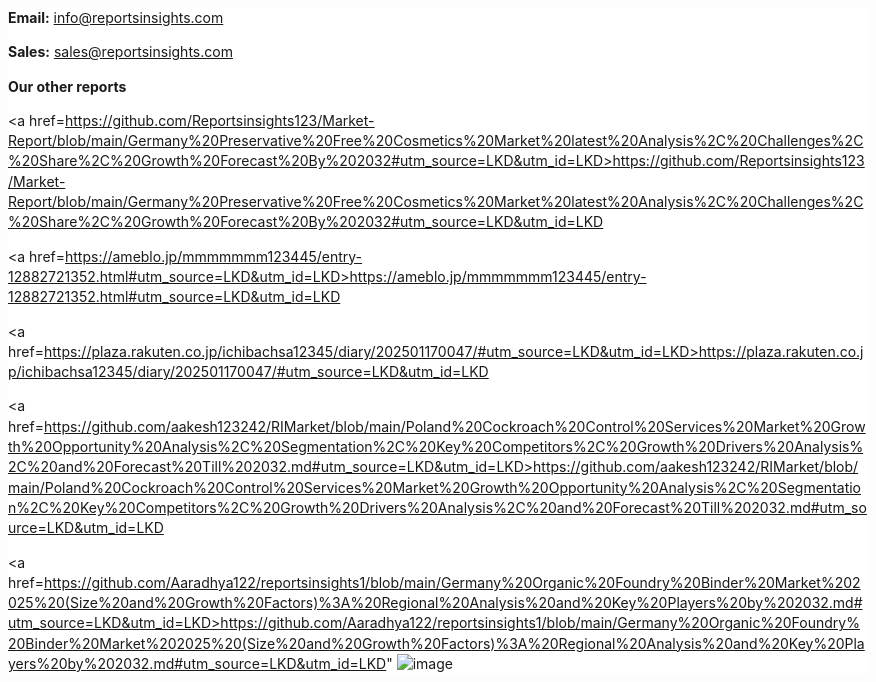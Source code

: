<p class=""""><b>Email:</b> <a href=mailto:info@reportsinsights.com>info@reportsinsights.com</a></p>
<p class=""""><b>Sales:</b> <a href=mailto:sales@reportsinsights.com>sales@reportsinsights.com</a></p>

<strong>Our other reports</strong>

<a href=https://github.com/Reportsinsights123/Market-Report/blob/main/Germany%20Preservative%20Free%20Cosmetics%20Market%20latest%20Analysis%2C%20Challenges%2C%20Share%2C%20Growth%20Forecast%20By%202032#utm_source=LKD&utm_id=LKD>https://github.com/Reportsinsights123/Market-Report/blob/main/Germany%20Preservative%20Free%20Cosmetics%20Market%20latest%20Analysis%2C%20Challenges%2C%20Share%2C%20Growth%20Forecast%20By%202032#utm_source=LKD&utm_id=LKD</a>

<a href=https://ameblo.jp/mmmmmmm123445/entry-12882721352.html#utm_source=LKD&utm_id=LKD>https://ameblo.jp/mmmmmmm123445/entry-12882721352.html#utm_source=LKD&utm_id=LKD</a>

<a href=https://plaza.rakuten.co.jp/ichibachsa12345/diary/202501170047/#utm_source=LKD&utm_id=LKD>https://plaza.rakuten.co.jp/ichibachsa12345/diary/202501170047/#utm_source=LKD&utm_id=LKD</a>

<a href=https://github.com/aakesh123242/RIMarket/blob/main/Poland%20Cockroach%20Control%20Services%20Market%20Growth%20Opportunity%20Analysis%2C%20Segmentation%2C%20Key%20Competitors%2C%20Growth%20Drivers%20Analysis%2C%20and%20Forecast%20Till%202032.md#utm_source=LKD&utm_id=LKD>https://github.com/aakesh123242/RIMarket/blob/main/Poland%20Cockroach%20Control%20Services%20Market%20Growth%20Opportunity%20Analysis%2C%20Segmentation%2C%20Key%20Competitors%2C%20Growth%20Drivers%20Analysis%2C%20and%20Forecast%20Till%202032.md#utm_source=LKD&utm_id=LKD</a>

<a href=https://github.com/Aaradhya122/reportsinsights1/blob/main/Germany%20Organic%20Foundry%20Binder%20Market%202025%20(Size%20and%20Growth%20Factors)%3A%20Regional%20Analysis%20and%20Key%20Players%20by%202032.md#utm_source=LKD&utm_id=LKD>https://github.com/Aaradhya122/reportsinsights1/blob/main/Germany%20Organic%20Foundry%20Binder%20Market%202025%20(Size%20and%20Growth%20Factors)%3A%20Regional%20Analysis%20and%20Key%20Players%20by%202032.md#utm_source=LKD&utm_id=LKD</a>"
![image](https://github.com/user-attachments/assets/6334be67-7ead-472f-85d8-02549140924c)
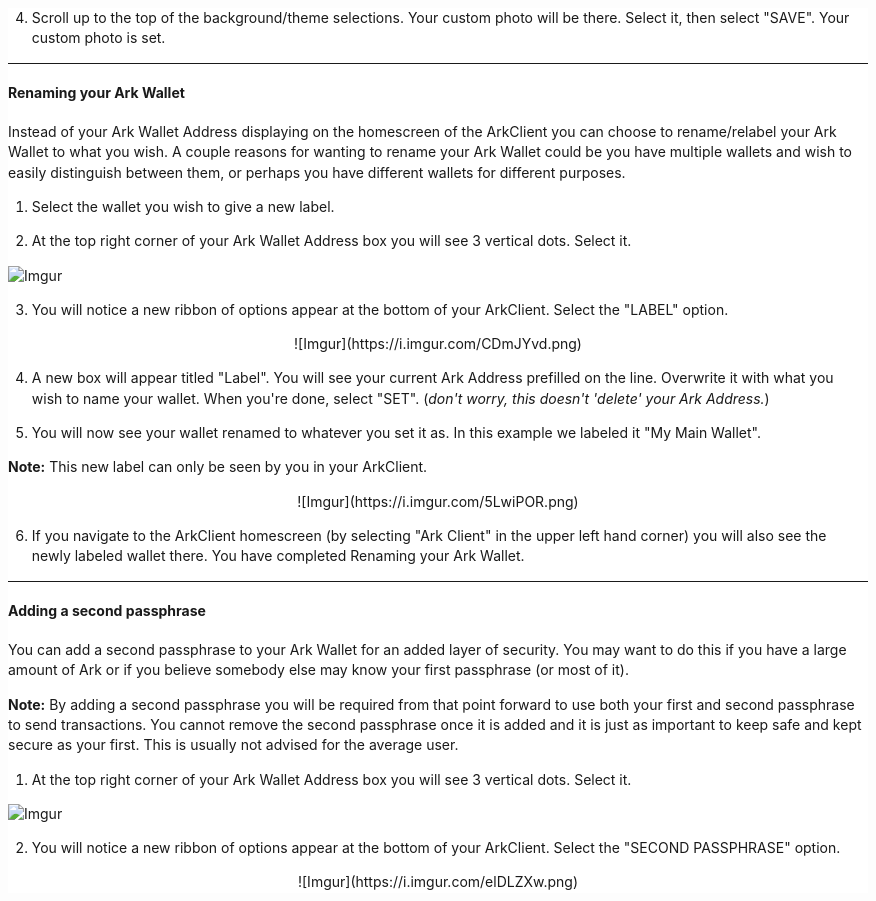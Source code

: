 4. Scroll up to the top of the background/theme selections. Your custom photo will be there. Select it, then select "SAVE". Your custom photo is set. 


___

#### <a name="rename">Renaming your Ark Wallet</a>

Instead of your Ark Wallet Address displaying on the homescreen of the ArkClient you can choose to rename/relabel your Ark Wallet to what you wish. A couple reasons for wanting to rename your Ark Wallet could be you have multiple wallets and wish to easily distinguish between them, or perhaps you have different wallets for different purposes. 

1. Select the wallet you wish to give a new label.

2. At the top right corner of your Ark Wallet Address box you will see 3 vertical dots. Select it.

![Imgur](https://i.imgur.com/x6d01DL.png)

3. You will notice a new ribbon of options appear at the bottom of your ArkClient. Select the "LABEL" option. 

<center>![Imgur](https://i.imgur.com/CDmJYvd.png)</center>

4. A new box will appear titled "Label". You will see your current Ark Address prefilled on the line. Overwrite it with what you wish to name your wallet. When you're done, select "SET". (*don't worry, this doesn't 'delete' your Ark Address.*)

5. You will now see your wallet renamed to whatever you set it as. In this example we labeled it "My Main Wallet".

**Note:** This new label can only be seen by you in your ArkClient.

<center>![Imgur](https://i.imgur.com/5LwiPOR.png)</center>

6. If you navigate to the ArkClient homescreen (by selecting "Ark Client" in the upper left hand corner) you will also see the newly labeled wallet there. You have completed Renaming your Ark Wallet.

___

#### <a name="2ndpass">Adding a second passphrase</a>

You can add a second passphrase to your Ark Wallet for an added layer of security. You may want to do this if you have a large amount of Ark or if you believe somebody else may know your first passphrase (or most of it). 

**Note:** By adding a second passphrase you will be required from that point forward to use both your first and second passphrase to send transactions. You cannot remove the second passphrase once it is added and it is just as important to keep safe and kept secure as your first. This is usually not advised for the average user.

1. At the top right corner of your Ark Wallet Address box you will see 3 vertical dots. Select it.

![Imgur](https://i.imgur.com/x6d01DL.png)

2. You will notice a new ribbon of options appear at the bottom of your ArkClient. Select the "SECOND PASSPHRASE" option. 

<center>![Imgur](https://i.imgur.com/elDLZXw.png)</center>
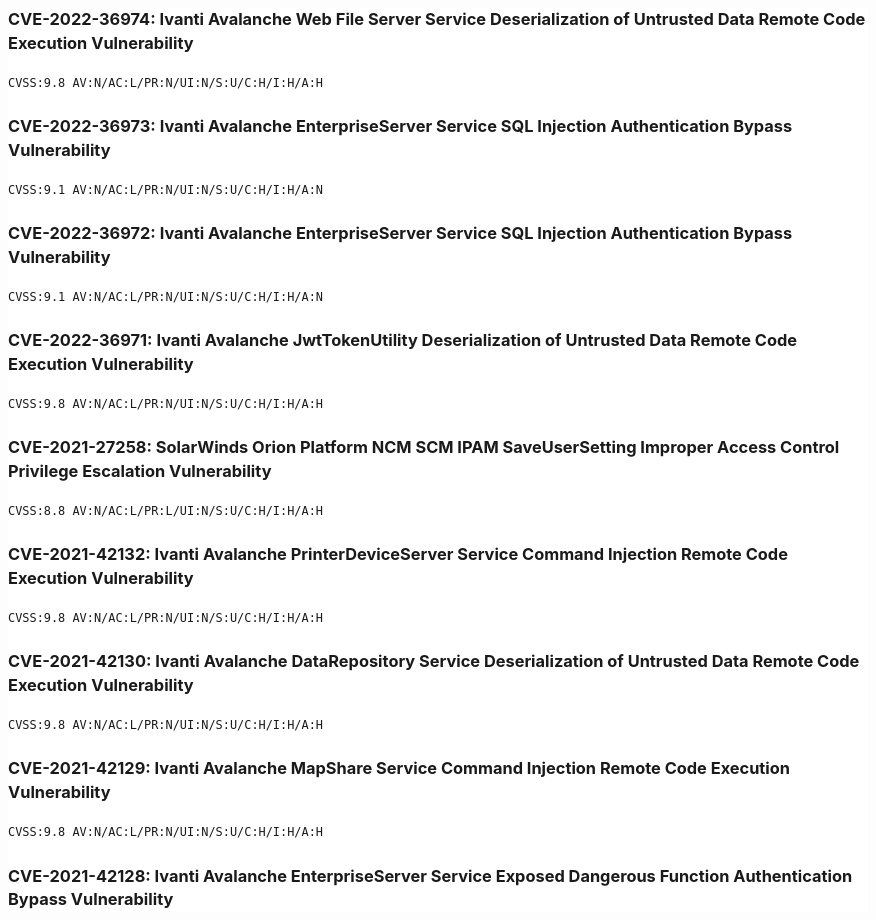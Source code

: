 
### CVE-2022-36974:	Ivanti Avalanche Web File Server Service Deserialization of Untrusted Data Remote Code Execution Vulnerability

	CVSS:9.8 AV:N/AC:L/PR:N/UI:N/S:U/C:H/I:H/A:H


### CVE-2022-36973:	Ivanti Avalanche EnterpriseServer Service SQL Injection Authentication Bypass Vulnerability

	CVSS:9.1 AV:N/AC:L/PR:N/UI:N/S:U/C:H/I:H/A:N


### CVE-2022-36972:	Ivanti Avalanche EnterpriseServer Service SQL Injection Authentication Bypass Vulnerability

	CVSS:9.1 AV:N/AC:L/PR:N/UI:N/S:U/C:H/I:H/A:N


### CVE-2022-36971:	Ivanti Avalanche JwtTokenUtility Deserialization of Untrusted Data Remote Code Execution Vulnerability

	CVSS:9.8 AV:N/AC:L/PR:N/UI:N/S:U/C:H/I:H/A:H


### CVE-2021-27258:	SolarWinds Orion Platform NCM SCM IPAM SaveUserSetting Improper Access Control Privilege Escalation Vulnerability

	CVSS:8.8 AV:N/AC:L/PR:L/UI:N/S:U/C:H/I:H/A:H


### CVE-2021-42132:	Ivanti Avalanche PrinterDeviceServer Service Command Injection Remote Code Execution Vulnerability

	CVSS:9.8 AV:N/AC:L/PR:N/UI:N/S:U/C:H/I:H/A:H


### CVE-2021-42130:	Ivanti Avalanche DataRepository Service Deserialization of Untrusted Data Remote Code Execution Vulnerability

	CVSS:9.8 AV:N/AC:L/PR:N/UI:N/S:U/C:H/I:H/A:H


### CVE-2021-42129:	Ivanti Avalanche MapShare Service Command Injection Remote Code Execution Vulnerability

	CVSS:9.8 AV:N/AC:L/PR:N/UI:N/S:U/C:H/I:H/A:H


### CVE-2021-42128:	Ivanti Avalanche EnterpriseServer Service Exposed Dangerous Function Authentication Bypass Vulnerability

————————

§ TASK DESCRIPTION
Write out only the lines that run from the line containing "your Ark Wallet</a>" through the line containing "<center>![Imgur](https://i.imgur.com/5LwiPOR.png)</center>", both included, exactly as they appear above.

§ WORKED SOLUTION
#### <a name="rename">Renaming your Ark Wallet</a>

Instead of your Ark Wallet Address displaying on the homescreen of the ArkClient you can choose to rename/relabel your Ark Wallet to what you wish. A couple reasons for wanting to rename your Ark Wallet could be you have multiple wallets and wish to easily distinguish between them, or perhaps you have different wallets for different purposes. 

1. Select the wallet you wish to give a new label.

2. At the top right corner of your Ark Wallet Address box you will see 3 vertical dots. Select it.

![Imgur](https://i.imgur.com/x6d01DL.png)

3. You will notice a new ribbon of options appear at the bottom of your ArkClient. Select the "LABEL" option. 

<center>![Imgur](https://i.imgur.com/CDmJYvd.png)</center>

4. A new box will appear titled "Label". You will see your current Ark Address prefilled on the line. Overwrite it with what you wish to name your wallet. When you're done, select "SET". (*don't worry, this doesn't 'delete' your Ark Address.*)

5. You will now see your wallet renamed to whatever you set it as. In this example we labeled it "My Main Wallet".

**Note:** This new label can only be seen by you in your ArkClient.

<center>![Imgur](https://i.imgur.com/5LwiPOR.png)</center>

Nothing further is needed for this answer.